Any medical educator will quickly recognize the scene: a bored-looking trainee switching her gaze between her phone, the clock on the wall, and her laptop. She must be in an ethics lecture.
Little else makes trainees’ eyes glaze over as much as the afterthought that is ethics education in medicine. And yet the moments when clinicians most require guidance on the ethical aspects of practice are usually the ones that stick with them, often because they feel they lack the necessary skills to deal with ethical dilemmas. How can medical educators teach clinical ethics in a way that will leave learners feeling prepared to handle ethical challenges?
Innovation in ethics instruction
With a grant from the Arnold P. Gold Foundation, Drs. Karen Devon, Ryan Snelgrove, and Stella Ng set out to learn what surgical residents and faculty at five hospitals city-wide think is lacking in current ethics education. They found that formal instruction on ethics is perceived as both painful and ancillary. Residents and faculty members considered it a chore: another task on an already crowded schedule. Participants also believed that ethics is disconnected from the real practice of medicine; that it is considered unteachable because beliefs cannot be reshaped; that professional behavior is learned by observation rather than formal education.
Devon and colleagues wanted to see how this group would respond to a new venue for teaching ethics: the Morbidity and Mortality conference (M&M), a pre-existing forum for discussing case studies as a way to learn from technical errors in surgery or errors in patient care. With this new educational intervention, a focus on ethics “errors” would replace the traditional clinical presentation.
A complete reversal
The researchers found that this same group of residents and faculty who found fault with traditional ethics education had extremely positive feedback toward this new method. They subsequently found ethics education engaging, relevant, and teachable. People continued talking about the content of the M&Ms after they were over; they could conceptualize what ethics meant in a clinical context; and could see that the main points were explicitly conveyed in a manner easily recognized as teaching.
So, what is it about this method that could have inspired an almost complete reversal of the participants’ previously held beliefs? The research team noted that one of the main themes informing this question was the rhetoric behind a “shared language.” The faculty had ample experience with ethical dilemmas, but much of this was tacitly learned and, as a result, the instructors did not have the language needed to teach the lessons learned from those experiences. Creating a shared language around ethics in a formal space led to a dialogue which was both educational and cathartic in the often high-stakes world of surgery.

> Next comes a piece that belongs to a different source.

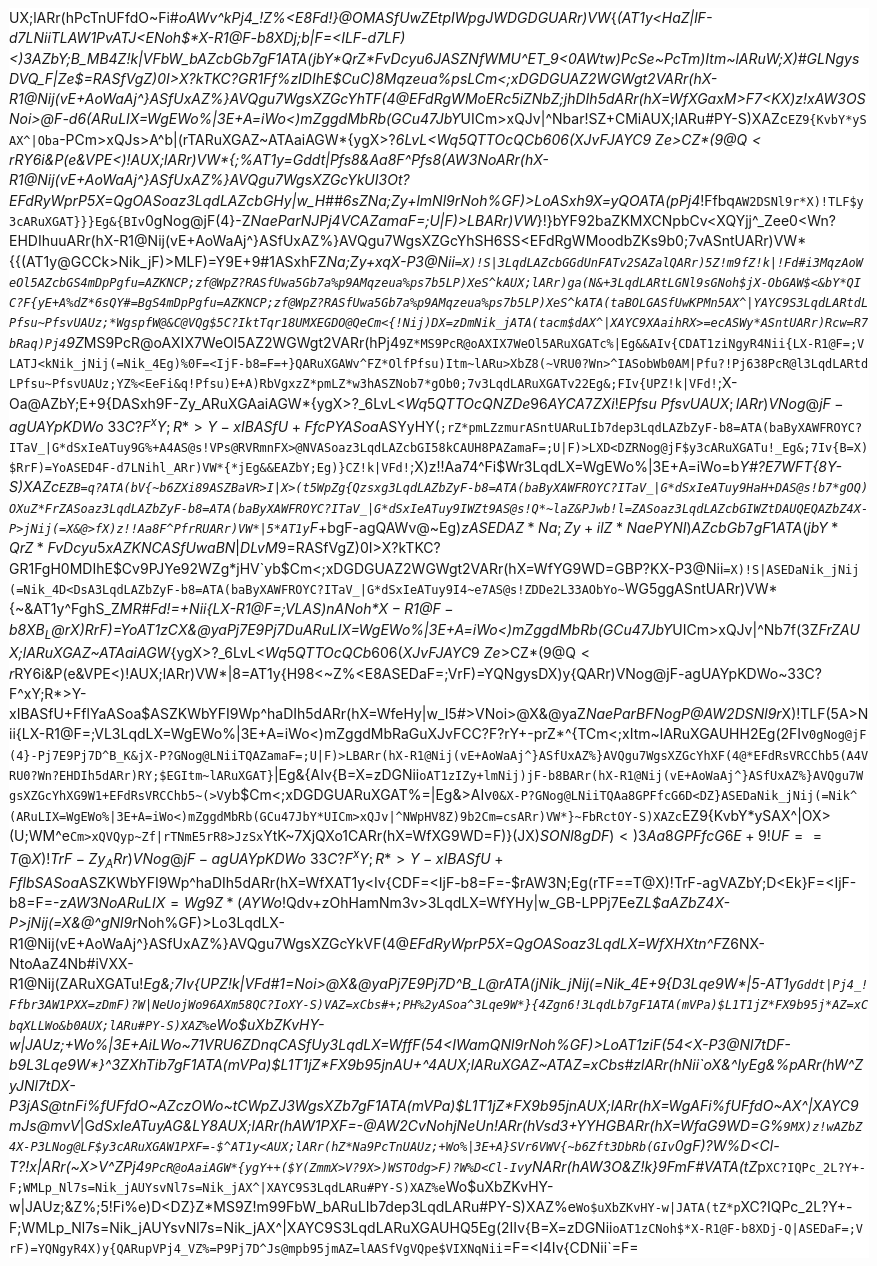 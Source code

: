 UX;lARr(hPcTnUFfdO~Fi#*oAWv^kPj4_!Z%<E8Fd!}<XJvFoVRmnFX>@OMASfUwZEtpIWpgJWDGDGUARr)VW*{*(AT1y<HaZ|lF-d7LNiiTLAW1PvATJ<ENoh$*X-R1@F-b8XDj;b|F=<ILF-d7LF)<)3AZbY;B_MB4Z!k|VFbW_bAZcbGb7gF1ATA(jbY*QrZ*FvDcyu6JASZNfWMU^ET_9<0AWtw)PcSe~PcTm)Itm~lARuW;X)#GLNgysDVQ_F|Ze$=RASfVgZ)0I>X?kTKC?GR1Ff%zIDIhE$CuC)8Mqzeua%psLCm<;xDGDGUAZ2WGWgt2VARr(hX-R1@Nij(vE+AoWaAj^}ASfUxAZ%}AVQgu7WgsXZGcYhTF(4@*EFdRgWMoERc5iZNbZ;jhDIh5dARr(hX=WfXGaxM>F*7<KX)z!xAW3OSNoi>@F-d6(ARuLIX=WgEWo%|3E+A=iWo<)mZggdMbRb(GCu47JbY*UICm>xQJv|^Nbar!SZ+CMiAUX;lARu#PY-S)XAZc`EZ9{KvbY*ySAX^|Oba`-PCm>xQJs>A^b|(rTARuXGAZ~ATAaiAGW*{ygX>?_6LvL<$Wq5QTTOcQCb606(XJvFJAYC9~Ze$>CZ*(9@Q$<r$RY6i&P(e&VPE<)!AUX;lARr)VW*{;%AT1y=Gddt|Pfs8&Aa8F^Pfs8(AW3NoARr(hX-R1@Nij(vE+AoWaAj^}ASfUxAZ%}AVQgu7WgsXZGcYkUI3Ot?EFdRyWprP5X=QgOASoaz3LqdLAZcbGHy|w_H##6sZ*Na;Zy+lmNl9r*Noh%GF)>LoASxh9X=yQOATA(pPj4_!Ffbq`AW2DSNl9r*X)!TLF$y3cARuXGAT}}}Eg&{BIv`0gNog@jF(4}-Z*NaeParNJPj4VCAZamaF=;U|F)>LBARr)VW*}!}bYF92baZKMXCNpbCv<XQYjj^_Zee0<Wn?EHDIhuuARr(hX-R1@Nij(vE+AoWaAj^}ASfUxAZ%}AVQgu7WgsXZGcYhSH6SS<EFdRgWMoodbZKs9b0;7vASntUARr)VW*{{(AT1y@GCCk>Nik_jF)>MLF)=Y9E+9#1ASxhFZ*Na;Zy+xqX-P3@Nii`=X)!S|3LqdLAZcbGGdUnFATv2SAZalQARr)5Z!m9fZ!k|!Fd#i3MqzAoWeOl5AZcbGS4mDpPgfu=AZKNCP;zf@WpZ?RASfUwa5Gb7a%p9AMqzeua%ps7b5LP)XeS^kAUX;lARr)ga(N&+3LqdLARtLGNl9sGNoh$jX-ObGAW$<&bY*QIC?F{yE+A%dZ*6sQY#=BgS4mDpPgfu=AZKNCP;zf@WpZ?RASfUwa5Gb7a%p9AMqzeua%ps7b5LP)XeS^kATA(taBOLGASfUwKPMn5AX^|YAYC9S3LqdLARtdLPfsu~PfsvUAUz;*WgspfW@&C@VQg$5C?IktTqr18UMXEGDO@QeCm<{!Nij)DX=zDmNik_jATA(tacm$dAX^|XAYC9XAaihRX>=ecASWy*ASntUARr)Rcw=R7bRaq)Pj4`9Z*MS9PcR@oAXIX7WeOl5AZ2WGWgt2VARr(hPj4`9Z*MS9PcR@oAXIX7WeOl5ARuXGATc%|Eg&&AIv{CDAT1ziNgyR4Nii{LX-R1@F=;VLATJ<kNik_jNij(=Nik_4Eg)%0F=<IjF-b8=F=+}QARuXGAWv^FZ*OlfPfsu)Itm~lARu>XbZ8(~VRU0?Wn>^IASobWb0AM|Pfu?!Pj638PcR@l3LqdLARtdLPfsu~PfsvUAUz;YZ%<EeFi&q!Pfsu)E+A)RbVgxzZ*pmLZ*w3hASZNob7*gOb0;7v3LqdLARuXGATv22Eg&;FIv{UPZ!k|VFd!`;X-Oa@AZbY;E+9{DASxh9F-Zy_ARuXGAaiAGW*{ygX>?_6LvL<$Wq5QTTOcQNZDe96AYCA7ZXi!EPfsu~PfsvUAUX;lARr)VNog@jF-agUAYpKDWo~33C?F^xY;R*>Y-xIBASfU+FfcPYASoa$ASYyHY(`;rZ*pmLZzmurASntUARuLIb7dep3LqdLAZbZyF-b8=ATA(baByXAWFROYC?ITaV_|G*dSxIeATuy9G%+A4AS@s!VPs@RVRmnFX>@NVASoaz3LqdLAZcbGI58kCAUH8PAZamaF=;U|F)>LXD<DZRNog@jF$y3cARuXGATu!_Eg&;7Iv{B=X)$RrF)=YoASED4F-d7LNihl_ARr)VW*{*jEg&&EAZbY;Eg)}CZ!k|VFd!`;X)z!!Aa74^Fi$Wr3LqdLX=WgEWo%|3E+A=iWo=b*Y#?E7WFT{8Y-S)XAZc`EZB=q?ATA(bV{~b6ZXi89ASZBaVR>I|X>(t5WpZg{Qzsxg3LqdLAZbZyF-b8=ATA(baByXAWFROYC?ITaV_|G*dSxIeATuy9HaH+DAS@s!b7*gOQ)OXuZ*FrZASoaz3LqdLAZbZyF-b8=ATA(baByXAWFROYC?ITaV_|G*dSxIeATuy9IWZt9AS@s!Q*~laZ&PJwb!l=ZASoaz3LqdLAZcbGIWZtDAUQEQAZbZ4X-P>jNij(=X&@>fX)z!!Aa8F^PfrRUARr)VW*|5*AT1y`F*+bgF-agQAWv@~Eg)$zASEDAZ*Na;Zy+ilZ*NaePYNI)AZcbGb7gF1ATA(jbY*QrZ*FvDcyu5xAZKNCASfUwaBN|DLvM9%bSEGwAUX;lARr)VW*{*+AT1y<IXWOoX$l}9ARuW;X)#GLNgysDVQ_F|Ze$=RASfVgZ)0I>X?kTKC?GR1FgH0MDIhE$Cv9PJYe92WZg*jHV`yb$Cm<;xDGDGUAZ2WGWgt2VARr(hX=WfYG9WD=GBP?KX-P3@Nii`=X)!S|ASEDaNik_jNij(=Nik_4D<DsA3LqdLAZbZyF-b8=ATA(baByXAWFROYC?ITaV_|G*dSxIeATuy9I4~e7AS@s!ZDDe2L33AObYo~`WG5ggASntUARr)VW*{~&AT1y^FghS_Z*MR#Fd!=+Nii{LX-R1@F=;VLAS)nANoh$*X-R1@F-b8XB_L@rX)$RrF)=YoAT1zCX&@yaPj7E9Pj7DuARuLIX=WgEWo%|3E+A=iWo<)mZggdMbRb(GCu47JbY*UICm>xQJv|^Nb7f(3Z*FrZAUX;lARuXGAZ~ATAaiAGW*{ygX>?_6LvL<$Wq5QTTOcQCb606(XJvFJAYC9~Ze$>CZ*(9@Q$<r$RY6i&P(e&VPE<)!AUX;lARr)VW*|8=AT1y{H98<~Z%<E8ASEDaF=;VrF)=YQNgysDX)y{QARr)VNog@jF-agUAYpKDWo~33C?F^xY;R*>Y-xIBASfU+FflYaASoa$ASZKWbYFI9Wp^haDIh5dARr(hX=WfeHy|w_I5#>VNoi>@X&@yaZ*NaeParBFNogP@AW2DSNl9r*X)!TLF(5A>Nii{LX-R1@F=;VL3LqdLX=WgEWo%|3E+A=iWo<)mZggdMbRaGuXJvFCC?F?rY+-prZ*^{TCm<;xItm~lARuXGAUHH2Eg(2FIv`0gNog@jF(4}-Pj7E9Pj7D^B_K&jX-P?GNog@LNiiTQAZamaF=;U|F)>LBARr(hX-R1@Nij(vE+AoWaAj^}ASfUxAZ%}AVQgu7WgsXZGcYhXF(4@*EFdRsVRCChb5(A4VRU0?Wn?EHDIh5dARr)RY;$EGItm~lARuXGAT}`|Eg&{AIv{B=X=zDGNii`oAT1zIZy+lmNij)jF-b8BARr(hX-R1@Nij(vE+AoWaAj^}ASfUxAZ%}AVQgu7WgsXZGcYhXG9W1+EFdRsVRCChb5~(>V`yb$Cm<;xDGDGUARuXGAT%=|Eg&>AIv`0&X-P?GNog@LNiiTQAa8GPFfcG6D<DZ}ASEDaNik_jNij(=Nik^(ARuLIX=WgEWo%|3E+A=iWo<)mZggdMbRb(GCu47JbY*UICm>xQJv|^NWpHV8Z)9b2Cm=csARr)VW*}~FbRctOY-S)XAZc`EZ9{KvbY*ySAX^|OX>(U;WM^e`Cm>xQVQyp~Zf|rTNmE5rR8>JzSx`YtK~7XjQXo1CARr(hX=WfXG9WD=F)}(JX)$SONl8gDF)<)3Aa8GPFfcG6E+9!UF==T@X)!TrF-Zy_ARr)VNog@jF-agUAYpKDWo~33C?F^xY;R*>Y-xIBASfU+FflbSASoa$ASZKWbYFI9Wp^haDIh5dARr(hX=WfXAT1y<Iv{CDF=<IjF-b8=F=-$rAW3N;Eg(rTF==T@X)!TrF-agVAZbY;D<Ek}F=<IjF-b8=F=-$zAW3NoARuLIX=Wg9Z*(AYWo%|3E+A=iWo<)mZggdMbRb(GCuwt6X=G<*bSEHPAYpD~AZ~ATAW2h2Q&d$!Qdv+zOhHamNm3v>3LqdLX=WfYHy|w_GB-LPPj7EeZ*L$aAZbZ4X-P>jNij(=X&@^gNl9r*Noh%GF)>Lo3LqdLX-R1@Nij(vE+AoWaAj^}ASfUxAZ%}AVQgu7WgsXZGcYkVF(4@*EFdRyWprP5X=QgOASoaz3LqdLX=WfXHXtn^F*Z6NX-NtoAaZ4Nb#iVXX-R1@Nij(ZARuXGATu!_Eg&;7Iv{UPZ!k|VFd#1=Noi>@X&@yaPj7E9Pj7D^B_L@rATA(jNik_jNij(=Nik_4E+9{D3Lqe9W*|5-AT1y`Gddt|Pj4_!Ffbr3AW1PXX=zDmF)?W|NeUojWo96AXm58QC?IoXY-S)VAZ=xCbs#+;PH%2yASoa^3Lqe9W*}{4Zgn6!3LqdLb7gF1ATA(mVPa)$L1T1jZ*FX9b95j*AZ=xCbqXLLWo&b0AUX;lARu#PY-S)XAZ%e`Wo$uXbZKvHY-w|JAUz;+Wo%|3E+AiLWo~71VRU6*ZDnqCASfUy3LqdLX=WffF(54<IWamQNl9r*Noh%GF)>LoAT1ziF(54<X-P3@Nl7tDF-b9L3Lqe9W*}^3ZXhTib7gF1ATA(mVPa)$L1T1jZ*FX9b95jnAU+^4AUX;lARuXGAZ~ATAZ=xCbs#zlARr(hNii`oX&^lyEg&%pARr(hW^ZyJNl7tDX-P3jAS@tnFi%fUFfdO~AZczOWo~tCWpZJ3WgsXZb7gF1ATA(mVPa)$L1T1jZ*FX9b95jnAUX;lARr(hX=WgAFi%fUFfdO~AX^|XAYC9mJs@mvV_|G*dSxIeATuyAG&LY8AUX;lARr(hAW1PXF=-$@AW2CvNoh$jNeUn!ARr(hVsd3+YYHGBARr(hX=WfaG9WD=G%`9MX)z!wAZbZ4X-P3LNog@LF$y3cARuXGAW1PXF=-$^AT1y<AUX;lARr(hZ*Na9PcTnUAUz;+Wo%|3E+A}SVr6VWV{~b6Zft3DbRb(GIv`0gF)?W%D<Cl-T?!x|ARr(~X>V^ZPj4`9PcR@oAaiAGW*{ygY++($Y(ZmmX>V?9X>)WSTOdg>F)?W%D<Cl-Iv`yNARr(hAW3O&Z!k}9FmF#VATA(tZ*p`XC?IQPc_2L?Y+-F;WMLp_Nl7s=Nik_jAUYsvNl7s=Nik_jAX^|XAYC9S3LqdLARu#PY-S)XAZ%e`Wo$uXbZKvHY-w|JAUz;&Z%;5!Fi%e)D<DZ}Z*MS9Z!m99FbW_bARuLIb7dep3LqdLARu#PY-S)XAZ%e`Wo$uXbZKvHY-w|JATA(tZ*p`XC?IQPc_2L?Y+-F;WMLp_Nl7s=Nik_jAUYsvNl7s=Nik_jAX^|XAYC9S3LqdLARuXGAUHQ5Eg(2IIv{B=X=zDGNii`oAT1zCNoh$*X-R1@F-b8XDj-Q|ASEDaF=;VrF)=YQNgyR4X)y{QARupVPj4_VZ%=P9Pj7D^Js@mpb95jmAZ=lAASfVgVQpe$VIXNqNii`=F=<I4Iv{CDNii`=F=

Will this work everywhere?
While this intervention shows promising results, the researchers warned that using this engaged method of ethics education will fail if it is not also supported by an institutional culture that promotes the development of ethical surgeons.
This formal Ethics M&M is an engaging way to promote positive professional identity formation, rather than relying on the hidden curriculum to shape residents’ values appropriately. The researchers noted that the ethics M&Ms do not change the morality of surgeons—rather, they help to make values transparent and to engage people with ethics decisions in a common language they can use at the next difficult crossroad.
Continued research in this area will help clinicians feel capable to act in ways that are consistent with their own values and also give them an avenue to discuss ethical dilemmas in a shared formal space. In the world of medicine, which is uncertain by nature, it is critical that clinicians hone this skill of self-reflection so that they can act in ethically sound ways for both their patients and their own consciences.